A: はい、営利目的でなくても、要配慮個人情報を第三者に提供・拡散する行為は、
名誉毀損・プライバシー侵害・損害賠償請求などの法的責任が発生する可能性があります。

Q: SNSなどで他人の病歴や信条を投稿したらどうなりますか?

A: 個人情報保護法の対象外であっても、民法・刑法・名誉毀損罪などの法律により、損害賠償や処罰の対象になることがあります。
特に、意図的・悪質な晒し行為は訴訟リスクが高まります。

Q: 個人間でのやりとりに「個人情報保護法」は適用されるのですか?

A: 原則として、個人情報保護法は「業務として個人情報を取り扱う事業者」を対象としています。
ただし、個人間でもSNSやネットを通じて
拡散性が高くなると、他の法令による処罰の対象になる可能性があります。

理解度を確認する問題

次のうち、「要配慮個人情報」に該当するものはどれか?

A. 氏名
B. メールアドレス
C. 病歴
D. 住所

正解: C. 病歴

要配慮個人情報を取得する際に必要なこととして適切なものはどれか?

A. 本人の年齢確認
B. 本人の同意
C. 管理者の許可
D. 利用者のメールアドレス

正解: B. 本人の同意

関連論文や参考URL

「要配慮個人情報の保護と企業リスク」

要配慮個人情報に対する企業のコンプライアンス体制を分析し、リスク管理の必要性を説く。
結果: 要配慮情報の漏えいが、企業ブランドと顧客信頼に大きなダメージを与えることが確認された。
解釈: 情報管理は、単なるセキュリティ対策ではなく、企業の社会的責任(CSR)の一部として扱うべき。

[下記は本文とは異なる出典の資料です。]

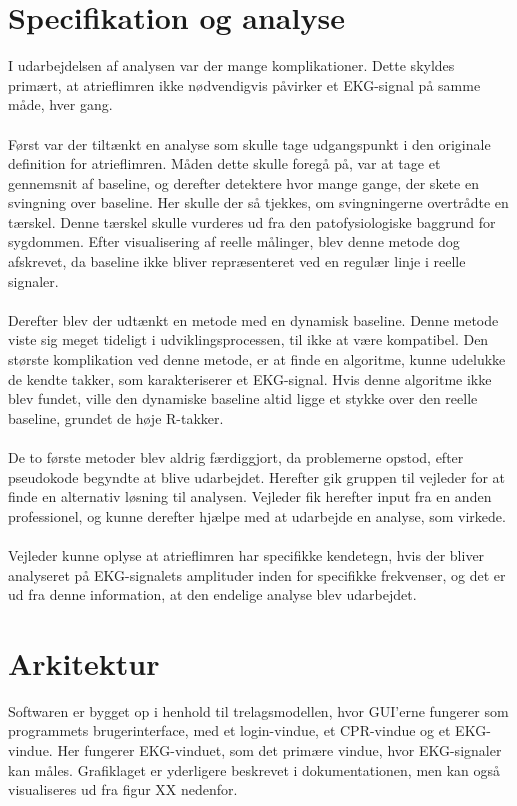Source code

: \section{Specifikation og analyse}
I udarbejdelsen af analysen var der mange komplikationer. Dette skyldes primært, at atrieflimren ikke nødvendigvis påvirker et EKG-signal på samme måde, hver gang.\\ \\
Først var der tiltænkt en analyse som skulle tage udgangspunkt i den originale definition for atrieflimren. Måden dette skulle foregå på, var at tage et gennemsnit af baseline, og derefter detektere hvor mange gange, der skete en svingning over baseline. Her skulle der så tjekkes, om svingningerne overtrådte en tærskel. Denne tærskel skulle vurderes ud fra den patofysiologiske baggrund for sygdommen. Efter visualisering af reelle målinger, blev denne metode dog afskrevet, da baseline ikke bliver repræsenteret ved en regulær linje i reelle signaler. \\ \\
Derefter blev der udtænkt en metode med en dynamisk baseline. Denne metode viste sig meget tideligt i udviklingsprocessen, til ikke at være kompatibel. Den største komplikation ved denne metode, er at finde en algoritme, kunne udelukke de kendte takker, som karakteriserer et EKG-signal. Hvis denne algoritme ikke blev fundet, ville den dynamiske baseline altid ligge et stykke over den reelle baseline, grundet de høje R-takker. \\ \\
De to første metoder blev aldrig færdiggjort, da problemerne opstod, efter pseudokode begyndte at blive udarbejdet. Herefter gik gruppen til vejleder for at finde en alternativ løsning til analysen. Vejleder fik herefter input fra en anden professionel, og kunne derefter hjælpe med at udarbejde en analyse, som virkede.\\ \\
Vejleder kunne oplyse at atrieflimren har specifikke kendetegn, hvis der bliver analyseret på EKG-signalets amplituder inden for specifikke frekvenser, og det er ud fra denne information, at den endelige analyse blev udarbejdet. 

\section{Arkitektur}
Softwaren er bygget op i henhold til trelagsmodellen, hvor GUI’erne fungerer som programmets brugerinterface, med et login-vindue, et CPR-vindue og et EKG-vindue. Her fungerer EKG-vinduet, som det primære vindue, hvor EKG-signaler kan måles. Grafiklaget er yderligere beskrevet i dokumentationen, men kan også visualiseres ud fra figur XX nedenfor.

「Analyzing Leakage of Personally Identifiable Information in Language Models」

本論文では、言語モデル(LM)が学習データから個人を特定できる情報(PII)を漏えいするリスクを分析しています。従来、データセットのスクラビング(個人情報の削除)によりPII漏えいは防止できると考えられていましたが、スクラビングの不完全性やデータの有用性維持とのトレードオフにより、完全な防止は難しいと指摘しています。​

結果:

  • 新たに提案された攻撃手法により、既存の手法と比較して最大10倍のPIIシーケンスを抽出できることが示されました。​
  • 差分プライバシーを適用した場合でも、約3%のPIIシーケンスが漏えいすることが確認されました。​
  • レコードレベルのメンバーシップ推論とPII再構成との間に微妙な関連性があることが示唆されました。​

解釈: この研究は、言語モデルがPIIを漏えいするリスクが依然として存在し、データスクラビングや差分プライバシーといった既存の防御策だけでは不十分であることを示しています。特に、PIIの漏えいは個人のプライバシー侵害や法的問題を引き起こす可能性があるため、より強力な防御策の開発や、モデルの学習・運用における慎重な配慮が必要であることが示されています。

まとめ

要配慮個人情報とは、病歴・信仰・性的指向など、特に慎重な管理が必要な個人情報のことです。
本人の同意なしに取得・利用することは禁止されています。
企業や組織が違反すると、法的・社会的なリスクが発生します。